■ **The problem**
Your answer should repeat the entries in full, exactly as given, with no pictures.

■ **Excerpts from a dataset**
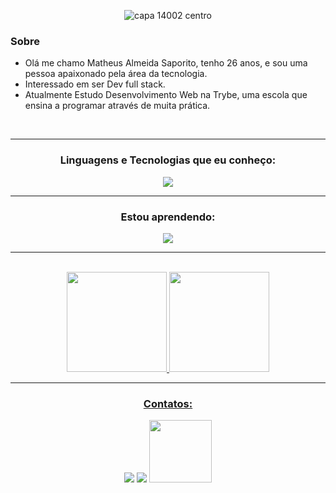 
 <div align='center'>

![capa 14002 centro](https://user-images.githubusercontent.com/99821267/199598864-9747ccc1-8bd0-4d58-8393-048413c738f5.png)

</div>


### Sobre

- Olá me chamo Matheus Almeida Saporito, tenho 26 anos, e sou uma pessoa apaixonado pela área da tecnologia.
- Interessado em ser Dev full stack.
- Atualmente Estudo Desenvolvimento Web na Trybe, uma escola que ensina a programar através de muita prática.

 <br>
 <hr>
  <h3 align='center'>Linguagens e Tecnologias que eu conheço: </h3>
 
  <p align="center">
  <a href="https://skillicons.dev" target="_blank">
    <img src="https://skillicons.dev/icons?i=js,html,css,git,react,bootstrap,jest,mysql,nodejs,express,redux" />
  </a>
  </p>
 <hr>
 <h3 align='center'>Estou aprendendo: </h3>

  <p align="center">
  <a href="https://skillicons.dev" target="_blank">
    <img src="https://skillicons.dev/icons?i=docker,ts,mongodb,styledcomponents" />
  </a>
</p>
  
<hr> 
<br>
 <div align='center'>
<a href="https://github.com/MatheusNF123" target="_blank">
<img height="160em" src="https://github-readme-stats.vercel.app/api/top-langs/?username=MatheusNf123&layout=compact&langs_count=7&theme=dracula"/>
<img height="160em" src="https://github-readme-stats.vercel.app/api?username=MatheusNf123&show_icons=true&theme=dracula&include_all_commits=true&count_private=true"/>
</div>
 <hr> 
 
<div align='center'>
  
### Contatos:
<a href="https://www.linkedin.com/in/matheus-almeida-saporito-088450219/" target="_blank"><img src="https://img.shields.io/badge/LinkedIn-0077B5?style=for-the-badge&logo=linkedin&logoColor=white" target="_blank"></a>
<a href="mailto:matheus_cs.nf@hotmail.com"> <img src="https://img.shields.io/badge/Microsoft_Outlook-0078D4?style=for-the-badge&logo=microsoft-outlook&logoColor=white" target="_blank"></a>
 <a href="https://portfolio-ebon-pi-10.vercel.app/"> <img src="https://user-images.githubusercontent.com/99821267/199720518-e5bdcaea-c16b-44ae-8656-f89f29f97e0f.png" target="_blank" width="100"></a>
 </div>
 


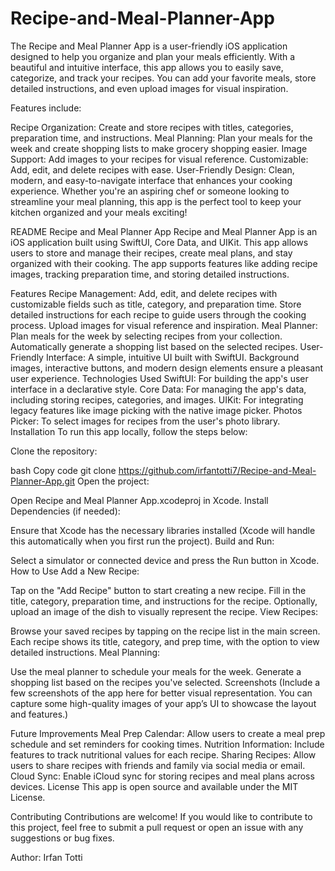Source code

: # Recipe-and-Meal-Planner-App
The Recipe and Meal Planner App is a user-friendly iOS application designed to help you organize and plan your meals efficiently. With a beautiful and intuitive interface, this app allows you to easily save, categorize, and track your recipes. You can add your favorite meals, store detailed instructions, and even upload images for visual inspiration.

Features include:

Recipe Organization: Create and store recipes with titles, categories, preparation time, and instructions.
Meal Planning: Plan your meals for the week and create shopping lists to make grocery shopping easier.
Image Support: Add images to your recipes for visual reference.
Customizable: Add, edit, and delete recipes with ease.
User-Friendly Design: Clean, modern, and easy-to-navigate interface that enhances your cooking experience.
Whether you're an aspiring chef or someone looking to streamline your meal planning, this app is the perfect tool to keep your kitchen organized and your meals exciting!

README
Recipe and Meal Planner App
Recipe and Meal Planner App is an iOS application built using SwiftUI, Core Data, and UIKit. This app allows users to store and manage their recipes, create meal plans, and stay organized with their cooking. The app supports features like adding recipe images, tracking preparation time, and storing detailed instructions.

Features
Recipe Management:
Add, edit, and delete recipes with customizable fields such as title, category, and preparation time.
Store detailed instructions for each recipe to guide users through the cooking process.
Upload images for visual reference and inspiration.
Meal Planner:
Plan meals for the week by selecting recipes from your collection.
Automatically generate a shopping list based on the selected recipes.
User-Friendly Interface:
A simple, intuitive UI built with SwiftUI.
Background images, interactive buttons, and modern design elements ensure a pleasant user experience.
Technologies Used
SwiftUI: For building the app's user interface in a declarative style.
Core Data: For managing the app's data, including storing recipes, categories, and images.
UIKit: For integrating legacy features like image picking with the native image picker.
Photos Picker: To select images for recipes from the user's photo library.
Installation
To run this app locally, follow the steps below:

Clone the repository:

bash
Copy code
git clone https://github.com/irfantotti7/Recipe-and-Meal-Planner-App.git
Open the project:

Open Recipe and Meal Planner App.xcodeproj in Xcode.
Install Dependencies (if needed):

Ensure that Xcode has the necessary libraries installed (Xcode will handle this automatically when you first run the project).
Build and Run:

Select a simulator or connected device and press the Run button in Xcode.
How to Use
Add a New Recipe:

Tap on the "Add Recipe" button to start creating a new recipe.
Fill in the title, category, preparation time, and instructions for the recipe.
Optionally, upload an image of the dish to visually represent the recipe.
View Recipes:

Browse your saved recipes by tapping on the recipe list in the main screen.
Each recipe shows its title, category, and prep time, with the option to view detailed instructions.
Meal Planning:

Use the meal planner to schedule your meals for the week.
Generate a shopping list based on the recipes you've selected.
Screenshots
(Include a few screenshots of the app here for better visual representation. You can capture some high-quality images of your app’s UI to showcase the layout and features.)

Future Improvements
Meal Prep Calendar: Allow users to create a meal prep schedule and set reminders for cooking times.
Nutrition Information: Include features to track nutritional values for each recipe.
Sharing Recipes: Allow users to share recipes with friends and family via social media or email.
Cloud Sync: Enable iCloud sync for storing recipes and meal plans across devices.
License
This app is open source and available under the MIT License.

Contributing
Contributions are welcome! If you would like to contribute to this project, feel free to submit a pull request or open an issue with any suggestions or bug fixes.

Author: Irfan Totti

■ **Written solution**
 <div align='center'>

![capa 14002 centro](https://user-images.githubusercontent.com/99821267/199598864-9747ccc1-8bd0-4d58-8393-048413c738f5.png)

</div>


### Sobre

- Olá me chamo Matheus Almeida Saporito, tenho 26 anos, e sou uma pessoa apaixonado pela área da tecnologia.
- Interessado em ser Dev full stack.
- Atualmente Estudo Desenvolvimento Web na Trybe, uma escola que ensina a programar através de muita prática.

 <br>
 <hr>
  <h3 align='center'>Linguagens e Tecnologias que eu conheço: </h3>
 
  <p align="center">
  <a href="https://skillicons.dev" target="_blank">
    <img src="https://skillicons.dev/icons?i=js,html,css,git,react,bootstrap,jest,mysql,nodejs,express,redux" />
  </a>
  </p>
 <hr>
 <h3 align='center'>Estou aprendendo: </h3>

  <p align="center">
  <a href="https://skillicons.dev" target="_blank">
    <img src="https://skillicons.dev/icons?i=docker,ts,mongodb,styledcomponents" />
  </a>
</p>
  
<hr> 
<br>
 <div align='center'>
<a href="https://github.com/MatheusNF123" target="_blank">
<img height="160em" src="https://github-readme-stats.vercel.app/api/top-langs/?username=MatheusNf123&layout=compact&langs_count=7&theme=dracula"/>
<img height="160em" src="https://github-readme-stats.vercel.app/api?username=MatheusNf123&show_icons=true&theme=dracula&include_all_commits=true&count_private=true"/>
</div>
 <hr> 
 
<div align='center'>
  
### Contatos:
<a href="https://www.linkedin.com/in/matheus-almeida-saporito-088450219/" target="_blank"><img src="https://img.shields.io/badge/LinkedIn-0077B5?style=for-the-badge&logo=linkedin&logoColor=white" target="_blank"></a>
<a href="mailto:matheus_cs.nf@hotmail.com"> <img src="https://img.shields.io/badge/Microsoft_Outlook-0078D4?style=for-the-badge&logo=microsoft-outlook&logoColor=white" target="_blank"></a>
 <a href="https://portfolio-ebon-pi-10.vercel.app/"> <img src="https://user-images.githubusercontent.com/99821267/199720518-e5bdcaea-c16b-44ae-8656-f89f29f97e0f.png" target="_blank" width="100"></a>
 </div>
 


Source code

: # Recipe-and-Meal-Planner-App
The Recipe and Meal Planner App is a user-friendly iOS application designed to help you organize and plan your meals efficiently. With a beautiful and intuitive interface, this app allows you to easily save, categorize, and track your recipes. You can add your favorite meals, store detailed instructions, and even upload images for visual inspiration.

Features include:

Recipe Organization: Create and store recipes with titles, categories, preparation time, and instructions.
Meal Planning: Plan your meals for the week and create shopping lists to make grocery shopping easier.
Image Support: Add images to your recipes for visual reference.
Customizable: Add, edit, and delete recipes with ease.
User-Friendly Design: Clean, modern, and easy-to-navigate interface that enhances your cooking experience.
Whether you're an aspiring chef or someone looking to streamline your meal planning, this app is the perfect tool to keep your kitchen organized and your meals exciting!

README
Recipe and Meal Planner App
Recipe and Meal Planner App is an iOS application built using SwiftUI, Core Data, and UIKit. This app allows users to store and manage their recipes, create meal plans, and stay organized with their cooking. The app supports features like adding recipe images, tracking preparation time, and storing detailed instructions.

Features
Recipe Management:
Add, edit, and delete recipes with customizable fields such as title, category, and preparation time.
Store detailed instructions for each recipe to guide users through the cooking process.
Upload images for visual reference and inspiration.
Meal Planner:
Plan meals for the week by selecting recipes from your collection.
Automatically generate a shopping list based on the selected recipes.
User-Friendly Interface:
A simple, intuitive UI built with SwiftUI.
Background images, interactive buttons, and modern design elements ensure a pleasant user experience.
Technologies Used
SwiftUI: For building the app's user interface in a declarative style.
Core Data: For managing the app's data, including storing recipes, categories, and images.
UIKit: For integrating legacy features like image picking with the native image picker.
Photos Picker: To select images for recipes from the user's photo library.
Installation
To run this app locally, follow the steps below:

Clone the repository:

bash
Copy code
git clone https://github.com/irfantotti7/Recipe-and-Meal-Planner-App.git
Open the project:

Open Recipe and Meal Planner App.xcodeproj in Xcode.
Install Dependencies (if needed):

Ensure that Xcode has the necessary libraries installed (Xcode will handle this automatically when you first run the project).
Build and Run:

Select a simulator or connected device and press the Run button in Xcode.
How to Use
Add a New Recipe:

Tap on the "Add Recipe" button to start creating a new recipe.
Fill in the title, category, preparation time, and instructions for the recipe.
Optionally, upload an image of the dish to visually represent the recipe.
View Recipes:

Browse your saved recipes by tapping on the recipe list in the main screen.
Each recipe shows its title, category, and prep time, with the option to view detailed instructions.
Meal Planning:

Use the meal planner to schedule your meals for the week.
Generate a shopping list based on the recipes you've selected.
Screenshots
(Include a few screenshots of the app here for better visual representation. You can capture some high-quality images of your app’s UI to showcase the layout and features.)

Future Improvements
Meal Prep Calendar: Allow users to create a meal prep schedule and set reminders for cooking times.
Nutrition Information: Include features to track nutritional values for each recipe.
Sharing Recipes: Allow users to share recipes with friends and family via social media or email.
Cloud Sync: Enable iCloud sync for storing recipes and meal plans across devices.
License
This app is open source and available under the MIT License.

Contributing
Contributions are welcome! If you would like to contribute to this project, feel free to submit a pull request or open an issue with any suggestions or bug fixes.

Author: Irfan Totti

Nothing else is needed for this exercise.